Rating: C-
Dir: Esthevão Cabral
Star: Emanuel Risaint, Cláudia Barbot, Betto Marque, André Nepomuceno
a.k.a. The Evil Path
There’s a case to be made that the found footage horror movie was born in South America, with Cannibal Holocaust. If so, then this Brazillian entry would represent a return home of sorts. However, like most in the subgenre, the biggest debt here is to The Blair Witch Project, which even gets explicitly referenced at one point. The problem is, there’s nowhere near sufficient in the way of innovation to sustain interest, especially for someone like me. I’d put Blair Witch very high up his list of over-rated horror films, and have very limited patience for the slew of imitators who think running about woods with a camcorder is movie-making gold.
This isn’t as bad as many I’ve seen though, since it is not entirely forest-based. It does begin in that light, with a group of five friends heading for a secluded beach which one of them, Betto (Marque – all the characters in this section share their actor’s names), has heard about. It’s all recorded by Esthevão (director Cabral), for upload to YouTube. On the way, they pay a brief visit to a creepy, deserted water-park (top) where they are driven off by a homeless guy, but that’s of no real relevance. It may only be included to get the running time up to feature length, since it’s still under 71 minutes, including the credits. It’s when they enter the jungle, seeking to reach the coast, that things go wrong, as they push past signs saying “Go away” and “Turn back now.”
Naturally, they do neither of those, and their subsequent disappearance brings us to the second part of the film. The operators of the ‘Mysteries Channel’ on YouTube, host Bill (Nepomuceno) and cameraman Rick, received a copy of Esthevão’s tape from Kevin Williamson (I’m going to presume this is a Scream reference), and interview friends and family of the missing party. This eventually includes Williamson, and rather than asking the obvious question – how did he get the tape? – they agree to go into the jungle with him. No prizes for guessing what happens, and the relentless predictability of the movie is its main problem. The opening caption flat out tells us something bad is going to happen. Viewers are then left to sit around and wait for it.
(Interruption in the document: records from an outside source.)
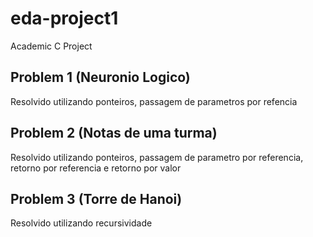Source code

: # eda-project1
Academic C Project

## Problem 1 (Neuronio Logico)
Resolvido utilizando ponteiros, passagem de parametros por refencia

## Problem 2 (Notas de uma turma)
Resolvido utilizando ponteiros, passagem de parametro por referencia, retorno por referencia e retorno por valor

## Problem 3 (Torre de Hanoi)
Resolvido utilizando recursividade
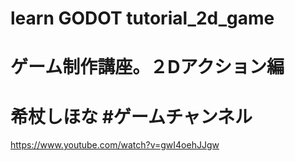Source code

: # learn GODOT tutorial_2d_game

# ゲーム制作講座。２Dアクション編
# 希杖しほな #ゲームチャンネル
https://www.youtube.com/watch?v=gwI4oehJJgw


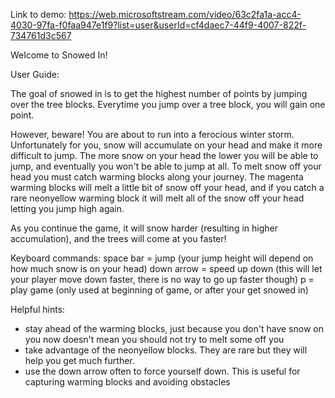Link to demo: https://web.microsoftstream.com/video/63c2fa1a-acc4-4030-97fa-f0faa947e1f9?list=user&userId=cf4daec7-44f9-4007-822f-734761d3c567

Welcome to Snowed In!

User Guide:

The goal of snowed in is to get the highest number of points by jumping over the tree blocks.
Everytime you jump over a tree block, you will gain one point.

However, beware! You are about to run into a ferocious winter storm. 
Unfortunately for you, snow will accumulate on your head and make it more difficult to jump.
The more snow on your head the lower you will be able to jump, and eventually you won't be able to jump at all.
To melt snow off your head you must catch warming blocks along your journey. The magenta warming blocks
will melt a little bit of snow off your head, and if you catch a rare neonyellow warming block it will
melt all of the snow off your head letting you jump high again. 

As you continue the game, it will snow harder (resulting in higher accumulation), and the trees will come at you faster!

Keyboard commands:
space bar = jump (your jump height will depend on how much snow is on your head)
down arrow = speed up down (this will let your player move down faster, there is no way to go up faster though)
p = play game (only used at beginning of game, or after your get snowed in)

Helpful hints:
- stay ahead of the warming blocks, just because you don't have snow on you now doesn't mean you should not try to melt some off you
- take advantage of the neonyellow blocks. They are rare but they will help you get much further.
- use the down arrow often to force yourself down. This is useful for capturing warming blocks and avoiding obstacles
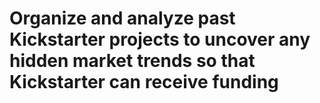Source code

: # Organize and analyze past Kickstarter projects to uncover any hidden market trends so that Kickstarter can receive funding
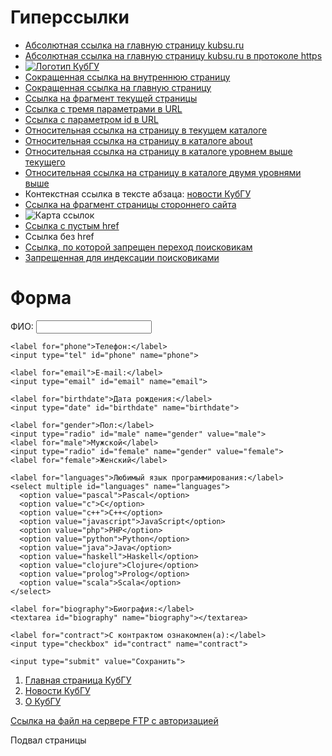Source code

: <!DOCTYPE html>
<html lang="en">
<head>
  <meta charset="UTF-8">
  <meta name="viewport" content="width=device-width, initial-scale=1.0">
  <title>Гиперссылки и формы</title>
</head>
<body>
  <h1>Гиперссылки</h1>
  <ul>
    <li><a href="https://kubsu.ru">Абсолютная ссылка на главную страницу kubsu.ru</a></li>
    <li><a href="https://kubsu.ru">Абсолютная ссылка на главную страницу kubsu.ru в протоколе https</a></li>
    <li><a href="https://kubsu.ru"><img src="logo.png" alt="Логотип КубГУ"></a></li>
    <li><a href="about.html">Сокращенная ссылка на внутреннюю страницу</a></li>
    <li><a href="/">Сокращенная ссылка на главную страницу</a></li>
    <li><a href="#footer">Ссылка на фрагмент текущей страницы</a></li>
    <li><a href="https://kubsu.ru/news?year=2023&month=09&day=15">Ссылка с тремя параметрами в URL</a></li>
    <li><a href="https://kubsu.ru/news?id=123">Ссылка с параметром id в URL</a></li>
    <li><a href="about/index.html">Относительная ссылка на страницу в текущем каталоге</a></li>
    <li><a href="../about/index.html">Относительная ссылка на страницу в каталоге about</a></li>
    <li><a href="../../index.html">Относительная ссылка на страницу в каталоге уровнем выше текущего</a></li>
    <li><a href="../../../index.html">Относительная ссылка на страницу в каталоге двумя уровнями выше</a></li>
    <li>Контекстная ссылка в тексте абзаца: <a href="https://kubsu.ru/news">новости КубГУ</a></li>
    <li><a href="https://example.com/page#fragment">Ссылка на фрагмент страницы стороннего сайта</a></li>
    <li>
      <map name="image-map">
        <area shape="rect" coords="0,0,100,100" href="https://kubsu.ru">
        <area shape="circle" coords="150,50,50" href="https://kubsu.ru/about">
      </map>
      <img src="image.png" alt="Карта ссылок" usemap="#image-map">
    </li>
    <li><a href="#">Ссылка с пустым href</a></li>
    <li><a>Ссылка без href</a></li>
    <li><a href="https://kubsu.ru" rel="nofollow">Ссылка, по которой запрещен переход поисковикам</a></li>
    <li><a href="https://kubsu.ru" rel="noindex">Запрещенная для индексации поисковиками</a></li>
  </ul>

  <h1>Форма</h1>
  <form action="submit.php" method="post">
    <label for="name">ФИО:</label>
    <input type="text" id="name" name="name">

    <label for="phone">Телефон:</label>
    <input type="tel" id="phone" name="phone">

    <label for="email">E-mail:</label>
    <input type="email" id="email" name="email">

    <label for="birthdate">Дата рождения:</label>
    <input type="date" id="birthdate" name="birthdate">

    <label for="gender">Пол:</label>
    <input type="radio" id="male" name="gender" value="male">
    <label for="male">Мужской</label>
    <input type="radio" id="female" name="gender" value="female">
    <label for="female">Женский</label>

    <label for="languages">Любимый язык программирования:</label>
    <select multiple id="languages" name="languages">
      <option value="pascal">Pascal</option>
      <option value="c">C</option>
      <option value="c++">C++</option>
      <option value="javascript">JavaScript</option>
      <option value="php">PHP</option>
      <option value="python">Python</option>
      <option value="java">Java</option>
      <option value="haskell">Haskell</option>
      <option value="clojure">Clojure</option>
      <option value="prolog">Prolog</option>
      <option value="scala">Scala</option>
    </select>

    <label for="biography">Биография:</label>
    <textarea id="biography" name="biography"></textarea>

    <label for="contract">С контрактом ознакомлен(а):</label>
    <input type="checkbox" id="contract" name="contract">

    <input type="submit" value="Сохранить">
  </form>

  <ol>
    <li><a href="https://kubsu.ru" title="Главная страница КубГУ">Главная страница КубГУ</a></li>
    <li><a href="https://kubsu.ru/news" title="Новости КубГУ">Новости КубГУ</a></li>
    <li><a href="https://kubsu.ru/about" title="О КубГУ">О КубГУ</a></li>
  </ol>

  <a href="ftp://user:password@example.com/file.txt">Ссылка на файл на сервере FTP с авторизацией</a>

  <footer id="footer">
    <p>Подвал страницы</p>
  </footer>
</body>
</html>
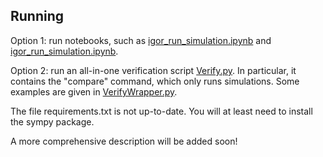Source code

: ## Running

Option 1: run notebooks, such as [igor_run_simulation.ipynb](/notebooks/igor_dqn_pretrain.ipynb) and [igor_run_simulation.ipynb](/notebooks/igor_run_simulation.ipynb).

Option 2: run an all-in-one verification script [Verify.py](/src/Verify.py). In particular, it contains the "compare" command, which only runs simulations. Some examples are given in [VerifyWrapper.py](/src/VerifyWrapper.py).

The file requirements.txt is not up-to-date. You will at least need to install the sympy package.

A more comprehensive description will be added soon!
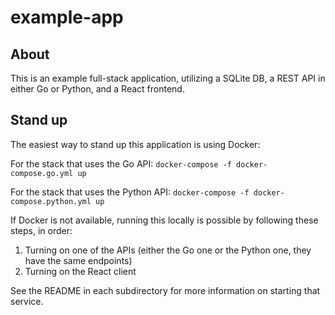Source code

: # example-app

## About

This is an example full-stack application, utilizing a SQLite DB, a REST API in either Go or Python, and a React frontend.

## Stand up

The easiest way to stand up this application is using Docker:

For the stack that uses the Go API: `docker-compose -f docker-compose.go.yml up`

For the stack that uses the Python API: `docker-compose -f docker-compose.python.yml up`

If Docker is not available, running this locally is possible by following these steps, in order:

1. Turning on one of the APIs (either the Go one or the Python one, they have the same endpoints)
2. Turning on the React client

See the README in each subdirectory for more information on starting that service.
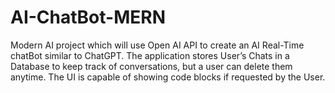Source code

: # AI-ChatBot-MERN
Modern AI project which will use Open AI API to create an AI Real-Time chatBot similar to ChatGPT. The application stores User’s Chats in a Database to keep track of conversations, but a user can delete them anytime. The UI is capable of showing code blocks if requested by the User.
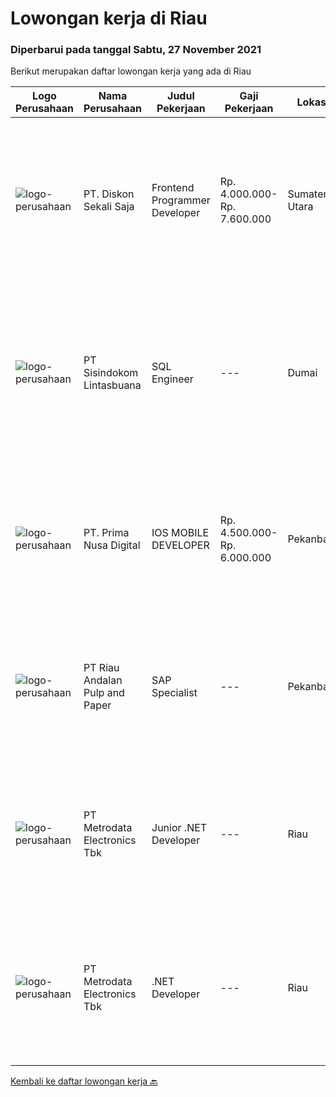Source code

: 
  # Lowongan kerja di Riau

  ### Diperbarui pada tanggal Sabtu, 27 November 2021

  Berikut merupakan daftar lowongan kerja yang ada di Riau

  |Logo Perusahaan | Nama Perusahaan | Judul Pekerjaan | Gaji Pekerjaan | Lokasi | Deskripsi | Tanggal diunggah | Pranala |
  | -------------- | --------------- | --------------- | --------- | --------- | -------------- | ------- | ----------- |
  |![logo-perusahaan](https://image-service-cdn.seek.com.au/37da413d1d78b985b44db2cacac2517bee9e42db/ee4dce1061f3f616224767ad58cb2fc751b8d2dc)|PT. Diskon Sekali Saja|Frontend Programmer Developer|Rp. 4.000.000-Rp. 7.600.000|Sumatera Utara|# Paham php dan web development# Memiliki Team work effort# Kami memberikan benefit saham (esop) di perusahaan kami untuk kandidat yang tepat#...|Rabu, 17 November 2021|https://www.jobstreet.co.id/id/job/frontend-programmer-developer-3681730?token=0~297cf007-5a4c-402b-a8ce-0f081db42a56&sectionRank=1&jobId=jobstreet-id-job-3681730|
|![logo-perusahaan](https://image-service-cdn.seek.com.au/0c0f5a8eba28e76548451d3f79868e8a1ac80d4c/ee4dce1061f3f616224767ad58cb2fc751b8d2dc)|PT Sisindokom Lintasbuana|SQL Engineer|---|Dumai|Requirement: Minimum Bachelor Degree Having MCSA Certification Server 2016 DB Administration Experience in MS SQL Server 2016 Always On Technology Job...|Rabu, 17 November 2021|https://www.jobstreet.co.id/id/job/sql-engineer-3675651?token=0~297cf007-5a4c-402b-a8ce-0f081db42a56&sectionRank=2&jobId=jobstreet-id-job-3675651|
|![logo-perusahaan](https://image-service-cdn.seek.com.au/c36a59e41dcff1875ba6991c48643e137d8b5a99/ee4dce1061f3f616224767ad58cb2fc751b8d2dc)|PT. Prima Nusa Digital|IOS MOBILE DEVELOPER|Rp. 4.500.000-Rp. 6.000.000|Pekanbaru|Skills Required: Knowledge and experience with MVVM architecture. Experience with iOS SDK and a deep familiarity with Swift Proven working experience...|Senin, 15 November 2021|https://www.jobstreet.co.id/id/job/ios-mobile-developer-3674044?token=0~297cf007-5a4c-402b-a8ce-0f081db42a56&sectionRank=3&jobId=jobstreet-id-job-3674044|
|![logo-perusahaan](https://image-service-cdn.seek.com.au/1cbc2bb2833016eb89f4c08435ee8e7db8e43f63/ee4dce1061f3f616224767ad58cb2fc751b8d2dc)|PT Riau Andalan Pulp and Paper|SAP Specialist|---|Pekanbaru|We're hiring a SAP Specialist to join our team with following qualifications: SAP SD consultant with experience minimum 2 cycle End to End (E2E)...|Minggu, 07 November 2021|https://www.jobstreet.co.id/id/job/sap-specialist-3672614?token=0~297cf007-5a4c-402b-a8ce-0f081db42a56&sectionRank=4&jobId=jobstreet-id-job-3672614|
|![logo-perusahaan](https://image-service-cdn.seek.com.au/0d75518309b56a3cff39daa569b0ba02cc7a22f2/ee4dce1061f3f616224767ad58cb2fc751b8d2dc)|PT Metrodata Electronics Tbk|Junior .NET Developer|---|Riau|Job Description  : Main Job is to Design, Develop, Analyze, troubleshooting Involved in all aspects of the development lifecycle, including...|Senin, 22 November 2021|https://www.jobstreet.co.id/id/job/junior-net-developer-1029429841?token=0~297cf007-5a4c-402b-a8ce-0f081db42a56&sectionRank=5&jobId=jobstreet-id-job-1029429841|
|![logo-perusahaan](https://image-service-cdn.seek.com.au/0d75518309b56a3cff39daa569b0ba02cc7a22f2/ee4dce1061f3f616224767ad58cb2fc751b8d2dc)|PT Metrodata Electronics Tbk|.NET Developer|---|Riau|Job Description  : Main Job is to Design, Develop, Analyze, troubleshooting Involved in all aspects of the development lifecycle, including...|Senin, 22 November 2021|https://www.jobstreet.co.id/id/job/net-developer-1029645247?token=0~297cf007-5a4c-402b-a8ce-0f081db42a56&sectionRank=6&jobId=jobstreet-id-job-1029645247|


  [Kembali ke daftar lowongan kerja 🔙](../README.md#daftar-lowongan-kerja)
It would perhaps have worked better had the entire first half been excised, and we had started with the investigation, without needing to sit through 35 minutes of jungle walking and inoffensive banter. This could then have played up the uncertainty, with some relatives convinced the disappearance was a prank for online clout. There are folkloric elements too, in particular an entity called the Caipora, a defender of the forest against hunters who don’t play by its rules. I’d not have minded hearing more about that, and less generic found footage-isms. They failed to impress me at the time of Blair, and have certainly not improved with age.